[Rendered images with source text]
□ □ □ □ □ □ □

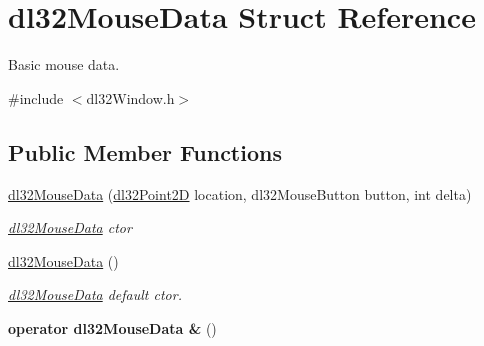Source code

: \hypertarget{structdl32_mouse_data}{\section{dl32\-Mouse\-Data Struct Reference}
\label{structdl32_mouse_data}
}


Basic mouse data.  




{\ttfamily \#include $<$dl32\-Window.\-h$>$}

\subsection*{Public Member Functions}
\begin{DoxyCompactItemize}
\item 
\hyperlink{structdl32_mouse_data_a84a53a06d5a9c071996ab3e4e62c84a8}{dl32\-Mouse\-Data} (\hyperlink{structdl32_point2_d}{dl32\-Point2\-D} location, dl32\-Mouse\-Button button, int delta)
\begin{DoxyCompactList}\small\item\em \hyperlink{structdl32_mouse_data}{dl32\-Mouse\-Data} ctor \end{DoxyCompactList}\item 
\hyperlink{structdl32_mouse_data_a5a6df7c3d88545931c1a0ebb8439c125}{dl32\-Mouse\-Data} ()
\begin{DoxyCompactList}\small\item\em \hyperlink{structdl32_mouse_data}{dl32\-Mouse\-Data} default ctor. \end{DoxyCompactList}\item 
\hypertarget{structdl32_mouse_data_a975006fb6192fc9dc83e8a4497ebe072}{{\bfseries operator dl32\-Mouse\-Data \&} ()}\label{structdl32_mouse_data_a975006fb6192fc9dc83e8a4497ebe072}

\end{DoxyCompactItemize}
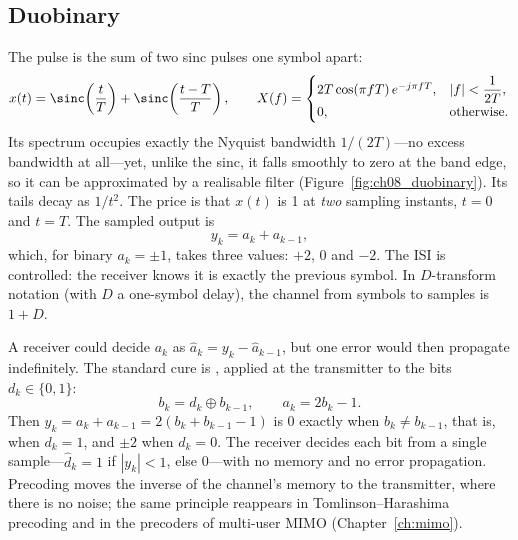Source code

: \subsection{Duobinary}

The  pulse is the sum of two sinc pulses one symbol apart:
\begin{equation}
x(t)=\sinc\!\left(\frac tT\right)+\sinc\!\left(\frac{t-T}{T}\right),\qquad
X(f)=\begin{cases}2T\cos(\pi fT)\,e^{-j\pi fT},&|f|<\dfrac1{2T},\\0,&\text{otherwise.}\end{cases}
\label{eq:ch08:duobinary}
\end{equation}
Its spectrum occupies exactly the Nyquist bandwidth $1/(2T)$---no excess bandwidth at all---yet,
unlike the sinc, it falls smoothly to zero at the band edge, so it can be approximated by a
realisable filter (Figure~\ref{fig:ch08_duobinary}). Its tails decay as $1/t^2$. The price is
that $x(t)$ is 1 at \emph{two} sampling instants, $t=0$ and $t=T$. The sampled output is
\begin{equation}
y_k=a_k+a_{k-1},
\end{equation}
which, for binary $a_k=\pm1$, takes three values: $+2$, $0$ and $-2$. The ISI is controlled: the
receiver knows it is exactly the previous symbol. In $D$-transform notation (with $D$ a one-symbol
delay), the channel from symbols to samples is $1+D$.


A receiver could decide $a_k$ as $\hat a_k=y_k-\hat a_{k-1}$, but one error would then propagate
indefinitely. The standard cure is , applied at the transmitter to the bits
$d_k\in\{0,1\}$:
\begin{equation}
b_k=d_k\oplus b_{k-1},\qquad a_k=2b_k-1.
\end{equation}
Then $y_k=a_k+a_{k-1}=2(b_k+b_{k-1}-1)$ is 0 exactly when $b_k\ne b_{k-1}$, that is, when
$d_k=1$, and $\pm2$ when $d_k=0$. The receiver decides each bit from a single sample---$\hat d_k=1$
if $|y_k|<1$, else 0---with no memory and no error propagation. Precoding moves the inverse of
the channel's memory to the transmitter, where there is no noise; the same principle reappears
in Tomlinson--Harashima precoding and in the precoders of multi-user MIMO
(Chapter~\ref{ch:mimo}).

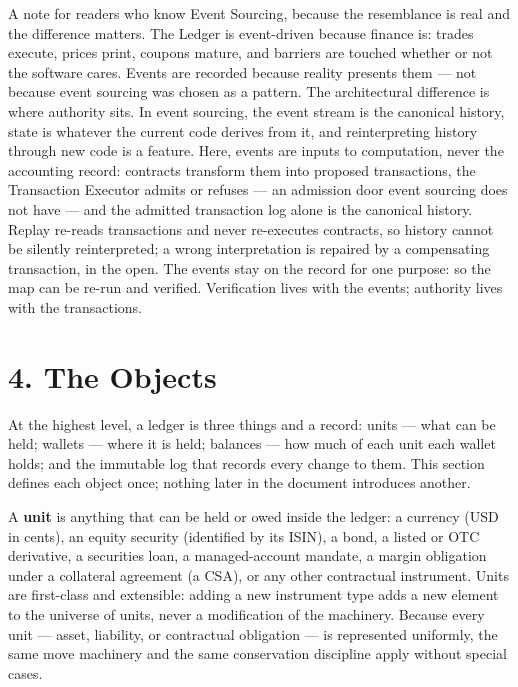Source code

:\documentclass[11pt,a4paper]{article}
\newcommand{\clabel}[1]{\leavevmode\hypertarget{clause-#1}{}%
  \marginpar{\raggedright\scriptsize\ttfamily\textcolor{gray}{#1}}}
\begin{document}
A note for readers who know Event Sourcing, because the resemblance is
real and the difference matters. The Ledger is event-driven because
finance is: trades execute, prices print, coupons mature, and barriers
are touched whether or not the software cares. Events are recorded
because reality presents them --- not because event sourcing was chosen
as a pattern. The architectural difference is where authority sits. In
event sourcing, the event stream is the canonical history, state is
whatever the current code derives from it, and reinterpreting history
through new code is a feature. Here, events are inputs to computation,
never the accounting record: contracts transform them into proposed
transactions, the Transaction Executor admits or refuses --- an
admission door event sourcing does not have --- and the admitted
transaction log alone is the canonical history. \clabel{C-3.11}Replay re-reads
transactions and never re-executes contracts, so history cannot be
silently reinterpreted; a wrong interpretation is repaired by a
compensating transaction, in the open. The events stay on the record for
one purpose: so the map can be re-run and verified. Verification lives
with the events; authority lives with the transactions.

\hypertarget{the-objects}{%
\section{4. The Objects}\label{the-objects}}

\clabel{C-4.1}At the highest level, a ledger is three things and a record: units ---
what can be held; wallets --- where it is held; balances --- how much of
each unit each wallet holds; and the immutable log that records every
change to them. This section defines each object once; nothing later in
the document introduces another.

\clabel{C-4.2}A \textbf{unit} is anything that can be held or owed inside the ledger:
a currency (USD in cents), an equity security (identified by its ISIN),
a bond, a listed or OTC derivative, a securities loan, a managed-account
mandate, a margin obligation under a collateral agreement (a CSA), or
any other contractual instrument. Units are first-class and extensible:
adding a new instrument type adds a new element to the universe of
units, never a modification of the machinery. Because every unit ---
asset, liability, or contractual obligation --- is represented
uniformly, the same move machinery and the same conservation discipline
apply without special cases.
\end{document}

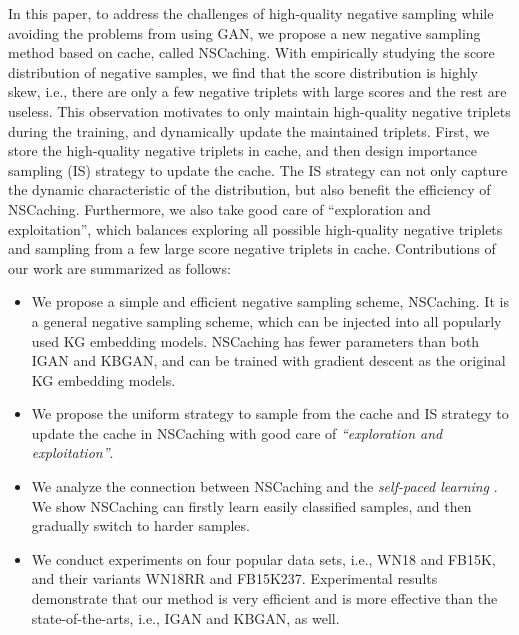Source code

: \documentclass[conference]{IEEEtran}
\begin{document}
In this paper, to address the challenges of high-quality negative sampling 
while avoiding the problems from using GAN, we propose a new negative sampling method based on cache, 
called NSCaching.
With empirically studying the score distribution of negative samples, we find that the score distribution is highly skew,
i.e., there are only a few negative triplets with large scores and the rest are useless.
This observation motivates to only maintain high-quality negative triplets during the training, 
and dynamically update the maintained triplets. 
First, we store the high-quality negative triplets in cache, 
and then design importance sampling (IS) strategy to update the cache.
The IS strategy can not only capture the dynamic characteristic of the distribution, 
but also benefit the efficiency of NSCaching. 
Furthermore, we also take good care of ``exploration and exploitation'',
which balances exploring all possible high-quality negative triplets
and sampling from a few large score negative triplets in cache. 
Contributions of our work are summarized as follows:
\begin{itemize}
	\item We propose a simple and efficient negative sampling scheme, 
	NSCaching. It is a general negative sampling scheme, 
	which can be injected into all popularly used KG embedding models. 
	NSCaching has fewer parameters than both IGAN and KBGAN, 
	and can be trained with gradient descent as the original KG embedding models.
	
	\item We propose the uniform strategy to sample from the cache
	and IS strategy to update the cache in NSCaching 
	with good care of \textit{``exploration and exploitation''}.
	

	\item We analyze the connection between NSCaching and the \textit{self-paced learning} \cite{kumar2010self,bengio2009curriculum}.
	We show NSCaching can firstly learn easily classified samples, 
	and then gradually switch to harder samples.
	
	\item 
We conduct experiments on four popular data sets, i.e.,  WN18 and FB15K, and their variants WN18RR and FB15K237. 
	Experimental results demonstrate that our method is very efficient and is more effective than the state-of-the-arts, 
	i.e., IGAN and KBGAN, as well.
\end{itemize}
\end{document}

□ □ □ □ □ □ □

PROBLEM STATEMENT:
Although the records above contain pictures, output every line exactly and leave the pictures out.

TASK RESULT:
Source code

: \hypertarget{structdl32_mouse_data}{\section{dl32\-Mouse\-Data Struct Reference}
\label{structdl32_mouse_data}
}


Basic mouse data.  




{\ttfamily \#include $<$dl32\-Window.\-h$>$}

\subsection*{Public Member Functions}
\begin{DoxyCompactItemize}
\item 
\hyperlink{structdl32_mouse_data_a84a53a06d5a9c071996ab3e4e62c84a8}{dl32\-Mouse\-Data} (\hyperlink{structdl32_point2_d}{dl32\-Point2\-D} location, dl32\-Mouse\-Button button, int delta)
\begin{DoxyCompactList}\small\item\em \hyperlink{structdl32_mouse_data}{dl32\-Mouse\-Data} ctor \end{DoxyCompactList}\item 
\hyperlink{structdl32_mouse_data_a5a6df7c3d88545931c1a0ebb8439c125}{dl32\-Mouse\-Data} ()
\begin{DoxyCompactList}\small\item\em \hyperlink{structdl32_mouse_data}{dl32\-Mouse\-Data} default ctor. \end{DoxyCompactList}\item 
\hypertarget{structdl32_mouse_data_a975006fb6192fc9dc83e8a4497ebe072}{{\bfseries operator dl32\-Mouse\-Data \&} ()}\label{structdl32_mouse_data_a975006fb6192fc9dc83e8a4497ebe072}

\end{DoxyCompactItemize}
Source code

: \subsection{Duobinary}

The  pulse is the sum of two sinc pulses one symbol apart:
\begin{equation}
x(t)=\sinc\!\left(\frac tT\right)+\sinc\!\left(\frac{t-T}{T}\right),\qquad
X(f)=\begin{cases}2T\cos(\pi fT)\,e^{-j\pi fT},&|f|<\dfrac1{2T},\\0,&\text{otherwise.}\end{cases}
\label{eq:ch08:duobinary}
\end{equation}
Its spectrum occupies exactly the Nyquist bandwidth $1/(2T)$---no excess bandwidth at all---yet,
unlike the sinc, it falls smoothly to zero at the band edge, so it can be approximated by a
realisable filter (Figure~\ref{fig:ch08_duobinary}). Its tails decay as $1/t^2$. The price is
that $x(t)$ is 1 at \emph{two} sampling instants, $t=0$ and $t=T$. The sampled output is
\begin{equation}
y_k=a_k+a_{k-1},
\end{equation}
which, for binary $a_k=\pm1$, takes three values: $+2$, $0$ and $-2$. The ISI is controlled: the
receiver knows it is exactly the previous symbol. In $D$-transform notation (with $D$ a one-symbol
delay), the channel from symbols to samples is $1+D$.


A receiver could decide $a_k$ as $\hat a_k=y_k-\hat a_{k-1}$, but one error would then propagate
indefinitely. The standard cure is , applied at the transmitter to the bits
$d_k\in\{0,1\}$:
\begin{equation}
b_k=d_k\oplus b_{k-1},\qquad a_k=2b_k-1.
\end{equation}
Then $y_k=a_k+a_{k-1}=2(b_k+b_{k-1}-1)$ is 0 exactly when $b_k\ne b_{k-1}$, that is, when
$d_k=1$, and $\pm2$ when $d_k=0$. The receiver decides each bit from a single sample---$\hat d_k=1$
if $|y_k|<1$, else 0---with no memory and no error propagation. Precoding moves the inverse of
the channel's memory to the transmitter, where there is no noise; the same principle reappears
in Tomlinson--Harashima precoding and in the precoders of multi-user MIMO
(Chapter~\ref{ch:mimo}).

Source code

:\documentclass[11pt,a4paper]{article}
\newcommand{\clabel}[1]{\leavevmode\hypertarget{clause-#1}{}%
  \marginpar{\raggedright\scriptsize\ttfamily\textcolor{gray}{#1}}}
\begin{document}
A note for readers who know Event Sourcing, because the resemblance is
real and the difference matters. The Ledger is event-driven because
finance is: trades execute, prices print, coupons mature, and barriers
are touched whether or not the software cares. Events are recorded
because reality presents them --- not because event sourcing was chosen
as a pattern. The architectural difference is where authority sits. In
event sourcing, the event stream is the canonical history, state is
whatever the current code derives from it, and reinterpreting history
through new code is a feature. Here, events are inputs to computation,
never the accounting record: contracts transform them into proposed
transactions, the Transaction Executor admits or refuses --- an
admission door event sourcing does not have --- and the admitted
transaction log alone is the canonical history. \clabel{C-3.11}Replay re-reads
transactions and never re-executes contracts, so history cannot be
silently reinterpreted; a wrong interpretation is repaired by a
compensating transaction, in the open. The events stay on the record for
one purpose: so the map can be re-run and verified. Verification lives
with the events; authority lives with the transactions.

\hypertarget{the-objects}{%
\section{4. The Objects}\label{the-objects}}

\clabel{C-4.1}At the highest level, a ledger is three things and a record: units ---
what can be held; wallets --- where it is held; balances --- how much of
each unit each wallet holds; and the immutable log that records every
change to them. This section defines each object once; nothing later in
the document introduces another.

\clabel{C-4.2}A \textbf{unit} is anything that can be held or owed inside the ledger:
a currency (USD in cents), an equity security (identified by its ISIN),
a bond, a listed or OTC derivative, a securities loan, a managed-account
mandate, a margin obligation under a collateral agreement (a CSA), or
any other contractual instrument. Units are first-class and extensible:
adding a new instrument type adds a new element to the universe of
units, never a modification of the machinery. Because every unit ---
asset, liability, or contractual obligation --- is represented
uniformly, the same move machinery and the same conservation discipline
apply without special cases.
\end{document}

Source code

: \documentclass[conference]{IEEEtran}
\begin{document}
In this paper, to address the challenges of high-quality negative sampling 
while avoiding the problems from using GAN, we propose a new negative sampling method based on cache, 
called NSCaching.
With empirically studying the score distribution of negative samples, we find that the score distribution is highly skew,
i.e., there are only a few negative triplets with large scores and the rest are useless.
This observation motivates to only maintain high-quality negative triplets during the training, 
and dynamically update the maintained triplets. 
First, we store the high-quality negative triplets in cache, 
and then design importance sampling (IS) strategy to update the cache.
The IS strategy can not only capture the dynamic characteristic of the distribution, 
but also benefit the efficiency of NSCaching. 
Furthermore, we also take good care of ``exploration and exploitation'',
which balances exploring all possible high-quality negative triplets
and sampling from a few large score negative triplets in cache. 
Contributions of our work are summarized as follows:
\begin{itemize}
	\item We propose a simple and efficient negative sampling scheme, 
	NSCaching. It is a general negative sampling scheme, 
	which can be injected into all popularly used KG embedding models. 
	NSCaching has fewer parameters than both IGAN and KBGAN, 
	and can be trained with gradient descent as the original KG embedding models.
	
	\item We propose the uniform strategy to sample from the cache
	and IS strategy to update the cache in NSCaching 
	with good care of \textit{``exploration and exploitation''}.
	

	\item We analyze the connection between NSCaching and the \textit{self-paced learning} \cite{kumar2010self,bengio2009curriculum}.
	We show NSCaching can firstly learn easily classified samples, 
	and then gradually switch to harder samples.
	
	\item 
We conduct experiments on four popular data sets, i.e.,  WN18 and FB15K, and their variants WN18RR and FB15K237. 
	Experimental results demonstrate that our method is very efficient and is more effective than the state-of-the-arts, 
	i.e., IGAN and KBGAN, as well.
\end{itemize}
\end{document}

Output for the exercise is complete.